Data shown>
- Opening Delimiter -

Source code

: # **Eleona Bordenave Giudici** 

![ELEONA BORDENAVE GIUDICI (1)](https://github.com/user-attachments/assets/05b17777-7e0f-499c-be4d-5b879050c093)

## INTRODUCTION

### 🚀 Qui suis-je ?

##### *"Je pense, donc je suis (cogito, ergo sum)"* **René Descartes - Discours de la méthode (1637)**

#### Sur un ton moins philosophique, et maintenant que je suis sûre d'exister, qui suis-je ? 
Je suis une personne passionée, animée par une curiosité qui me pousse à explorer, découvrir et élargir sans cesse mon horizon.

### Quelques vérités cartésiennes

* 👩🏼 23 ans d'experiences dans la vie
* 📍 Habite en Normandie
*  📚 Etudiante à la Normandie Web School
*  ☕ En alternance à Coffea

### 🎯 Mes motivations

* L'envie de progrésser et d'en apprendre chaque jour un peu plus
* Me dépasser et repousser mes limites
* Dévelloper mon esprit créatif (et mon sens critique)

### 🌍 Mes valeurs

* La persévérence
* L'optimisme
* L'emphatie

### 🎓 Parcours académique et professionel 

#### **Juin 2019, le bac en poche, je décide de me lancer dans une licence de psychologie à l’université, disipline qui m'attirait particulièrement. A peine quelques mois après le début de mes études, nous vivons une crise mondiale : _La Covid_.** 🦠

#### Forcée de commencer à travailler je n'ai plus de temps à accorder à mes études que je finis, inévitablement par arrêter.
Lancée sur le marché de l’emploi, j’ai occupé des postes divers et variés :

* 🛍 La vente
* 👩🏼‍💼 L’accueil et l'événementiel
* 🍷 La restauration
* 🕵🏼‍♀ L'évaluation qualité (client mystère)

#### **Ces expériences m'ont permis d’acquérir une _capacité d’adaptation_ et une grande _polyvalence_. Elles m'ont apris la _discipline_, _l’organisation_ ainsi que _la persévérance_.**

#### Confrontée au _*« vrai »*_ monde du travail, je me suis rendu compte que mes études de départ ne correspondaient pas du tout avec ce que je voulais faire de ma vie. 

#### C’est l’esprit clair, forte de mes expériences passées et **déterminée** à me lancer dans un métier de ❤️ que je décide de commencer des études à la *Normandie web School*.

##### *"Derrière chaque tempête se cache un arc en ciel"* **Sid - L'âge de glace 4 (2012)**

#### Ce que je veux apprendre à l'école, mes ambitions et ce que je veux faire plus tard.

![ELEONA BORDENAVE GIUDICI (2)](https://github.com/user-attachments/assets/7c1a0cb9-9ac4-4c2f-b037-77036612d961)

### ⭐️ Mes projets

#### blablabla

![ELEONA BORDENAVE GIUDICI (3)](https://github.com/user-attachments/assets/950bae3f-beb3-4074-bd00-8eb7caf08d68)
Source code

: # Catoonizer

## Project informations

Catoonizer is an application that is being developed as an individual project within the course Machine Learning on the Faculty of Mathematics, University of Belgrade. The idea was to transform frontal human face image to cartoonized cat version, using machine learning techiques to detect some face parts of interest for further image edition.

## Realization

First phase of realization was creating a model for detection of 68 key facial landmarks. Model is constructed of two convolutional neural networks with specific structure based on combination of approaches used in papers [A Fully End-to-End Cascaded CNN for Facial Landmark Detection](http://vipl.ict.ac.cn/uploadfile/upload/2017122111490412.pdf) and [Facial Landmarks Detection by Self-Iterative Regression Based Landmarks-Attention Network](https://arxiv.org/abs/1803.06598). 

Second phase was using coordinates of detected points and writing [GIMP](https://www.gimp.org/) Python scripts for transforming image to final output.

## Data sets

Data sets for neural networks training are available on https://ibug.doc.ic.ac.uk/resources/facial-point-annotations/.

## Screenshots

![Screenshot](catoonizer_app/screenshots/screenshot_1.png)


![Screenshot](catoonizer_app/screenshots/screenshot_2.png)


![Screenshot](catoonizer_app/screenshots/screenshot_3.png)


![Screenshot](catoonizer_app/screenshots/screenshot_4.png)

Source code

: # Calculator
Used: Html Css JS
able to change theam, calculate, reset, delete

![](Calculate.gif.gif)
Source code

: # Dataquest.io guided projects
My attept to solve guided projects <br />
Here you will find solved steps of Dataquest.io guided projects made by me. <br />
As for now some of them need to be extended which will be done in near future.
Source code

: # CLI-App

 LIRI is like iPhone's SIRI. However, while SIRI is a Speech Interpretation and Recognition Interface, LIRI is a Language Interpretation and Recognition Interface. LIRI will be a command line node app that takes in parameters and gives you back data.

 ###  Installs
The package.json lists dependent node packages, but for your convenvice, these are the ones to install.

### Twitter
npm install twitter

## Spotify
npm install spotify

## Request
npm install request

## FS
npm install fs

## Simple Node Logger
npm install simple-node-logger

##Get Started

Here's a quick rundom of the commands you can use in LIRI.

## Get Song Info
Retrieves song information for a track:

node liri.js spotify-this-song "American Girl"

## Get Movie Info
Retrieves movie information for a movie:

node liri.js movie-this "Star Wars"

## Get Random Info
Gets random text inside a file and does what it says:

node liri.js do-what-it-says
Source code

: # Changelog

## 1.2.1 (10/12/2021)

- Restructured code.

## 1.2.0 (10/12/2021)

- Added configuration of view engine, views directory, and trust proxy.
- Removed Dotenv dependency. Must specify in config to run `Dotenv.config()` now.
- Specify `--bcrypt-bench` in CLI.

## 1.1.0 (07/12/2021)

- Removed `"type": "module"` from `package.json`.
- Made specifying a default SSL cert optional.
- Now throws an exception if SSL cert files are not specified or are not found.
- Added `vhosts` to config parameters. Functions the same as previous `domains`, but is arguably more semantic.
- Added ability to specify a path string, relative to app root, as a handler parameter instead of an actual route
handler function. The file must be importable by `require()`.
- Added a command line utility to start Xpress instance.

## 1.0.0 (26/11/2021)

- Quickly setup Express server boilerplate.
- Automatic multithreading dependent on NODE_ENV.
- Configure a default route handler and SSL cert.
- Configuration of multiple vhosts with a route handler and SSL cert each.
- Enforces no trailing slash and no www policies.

- Closing Delimiter -

Directions>
Reproduce all of the material above word for word.

Solution below>
Source code

: # **Eleona Bordenave Giudici** 

![ELEONA BORDENAVE GIUDICI (1)](https://github.com/user-attachments/assets/05b17777-7e0f-499c-be4d-5b879050c093)

## INTRODUCTION

### 🚀 Qui suis-je ?

##### *"Je pense, donc je suis (cogito, ergo sum)"* **René Descartes - Discours de la méthode (1637)**

#### Sur un ton moins philosophique, et maintenant que je suis sûre d'exister, qui suis-je ? 
Je suis une personne passionée, animée par une curiosité qui me pousse à explorer, découvrir et élargir sans cesse mon horizon.

### Quelques vérités cartésiennes

* 👩🏼 23 ans d'experiences dans la vie
* 📍 Habite en Normandie
*  📚 Etudiante à la Normandie Web School
*  ☕ En alternance à Coffea

### 🎯 Mes motivations

* L'envie de progrésser et d'en apprendre chaque jour un peu plus
* Me dépasser et repousser mes limites
* Dévelloper mon esprit créatif (et mon sens critique)

### 🌍 Mes valeurs

* La persévérence
* L'optimisme
* L'emphatie

### 🎓 Parcours académique et professionel 

#### **Juin 2019, le bac en poche, je décide de me lancer dans une licence de psychologie à l’université, disipline qui m'attirait particulièrement. A peine quelques mois après le début de mes études, nous vivons une crise mondiale : _La Covid_.** 🦠

#### Forcée de commencer à travailler je n'ai plus de temps à accorder à mes études que je finis, inévitablement par arrêter.
Lancée sur le marché de l’emploi, j’ai occupé des postes divers et variés :

* 🛍 La vente
* 👩🏼‍💼 L’accueil et l'événementiel
* 🍷 La restauration
* 🕵🏼‍♀ L'évaluation qualité (client mystère)

#### **Ces expériences m'ont permis d’acquérir une _capacité d’adaptation_ et une grande _polyvalence_. Elles m'ont apris la _discipline_, _l’organisation_ ainsi que _la persévérance_.**

#### Confrontée au _*« vrai »*_ monde du travail, je me suis rendu compte que mes études de départ ne correspondaient pas du tout avec ce que je voulais faire de ma vie. 

#### C’est l’esprit clair, forte de mes expériences passées et **déterminée** à me lancer dans un métier de ❤️ que je décide de commencer des études à la *Normandie web School*.

##### *"Derrière chaque tempête se cache un arc en ciel"* **Sid - L'âge de glace 4 (2012)**

#### Ce que je veux apprendre à l'école, mes ambitions et ce que je veux faire plus tard.

![ELEONA BORDENAVE GIUDICI (2)](https://github.com/user-attachments/assets/7c1a0cb9-9ac4-4c2f-b037-77036612d961)

### ⭐️ Mes projets

#### blablabla

![ELEONA BORDENAVE GIUDICI (3)](https://github.com/user-attachments/assets/950bae3f-beb3-4074-bd00-8eb7caf08d68)
Source code

: # Catoonizer

## Project informations

Catoonizer is an application that is being developed as an individual project within the course Machine Learning on the Faculty of Mathematics, University of Belgrade. The idea was to transform frontal human face image to cartoonized cat version, using machine learning techiques to detect some face parts of interest for further image edition.

## Realization

First phase of realization was creating a model for detection of 68 key facial landmarks. Model is constructed of two convolutional neural networks with specific structure based on combination of approaches used in papers [A Fully End-to-End Cascaded CNN for Facial Landmark Detection](http://vipl.ict.ac.cn/uploadfile/upload/2017122111490412.pdf) and [Facial Landmarks Detection by Self-Iterative Regression Based Landmarks-Attention Network](https://arxiv.org/abs/1803.06598). 

Second phase was using coordinates of detected points and writing [GIMP](https://www.gimp.org/) Python scripts for transforming image to final output.

## Data sets

Data sets for neural networks training are available on https://ibug.doc.ic.ac.uk/resources/facial-point-annotations/.

## Screenshots

![Screenshot](catoonizer_app/screenshots/screenshot_1.png)


![Screenshot](catoonizer_app/screenshots/screenshot_2.png)


![Screenshot](catoonizer_app/screenshots/screenshot_3.png)


![Screenshot](catoonizer_app/screenshots/screenshot_4.png)

Source code

: # Calculator
Used: Html Css JS
able to change theam, calculate, reset, delete

![](Calculate.gif.gif)
Source code

: # Dataquest.io guided projects
My attept to solve guided projects <br />
Here you will find solved steps of Dataquest.io guided projects made by me. <br />
As for now some of them need to be extended which will be done in near future.
Source code

: # CLI-App

 LIRI is like iPhone's SIRI. However, while SIRI is a Speech Interpretation and Recognition Interface, LIRI is a Language Interpretation and Recognition Interface. LIRI will be a command line node app that takes in parameters and gives you back data.

 ###  Installs
The package.json lists dependent node packages, but for your convenvice, these are the ones to install.

### Twitter
npm install twitter

## Spotify
npm install spotify

## Request
npm install request

## FS
npm install fs

## Simple Node Logger
npm install simple-node-logger

##Get Started

Here's a quick rundom of the commands you can use in LIRI.

## Get Song Info
Retrieves song information for a track:

node liri.js spotify-this-song "American Girl"

## Get Movie Info
Retrieves movie information for a movie:

node liri.js movie-this "Star Wars"

## Get Random Info
Gets random text inside a file and does what it says:

node liri.js do-what-it-says
Source code

: # Changelog

## 1.2.1 (10/12/2021)

- Restructured code.

## 1.2.0 (10/12/2021)

- Added configuration of view engine, views directory, and trust proxy.
- Removed Dotenv dependency. Must specify in config to run `Dotenv.config()` now.
- Specify `--bcrypt-bench` in CLI.

## 1.1.0 (07/12/2021)

- Removed `"type": "module"` from `package.json`.
- Made specifying a default SSL cert optional.
- Now throws an exception if SSL cert files are not specified or are not found.
- Added `vhosts` to config parameters. Functions the same as previous `domains`, but is arguably more semantic.
- Added ability to specify a path string, relative to app root, as a handler parameter instead of an actual route
handler function. The file must be importable by `require()`.
- Added a command line utility to start Xpress instance.

## 1.0.0 (26/11/2021)

- Quickly setup Express server boilerplate.
- Automatic multithreading dependent on NODE_ENV.
- Configure a default route handler and SSL cert.
- Configuration of multiple vhosts with a route handler and SSL cert each.
- Enforces no trailing slash and no www policies.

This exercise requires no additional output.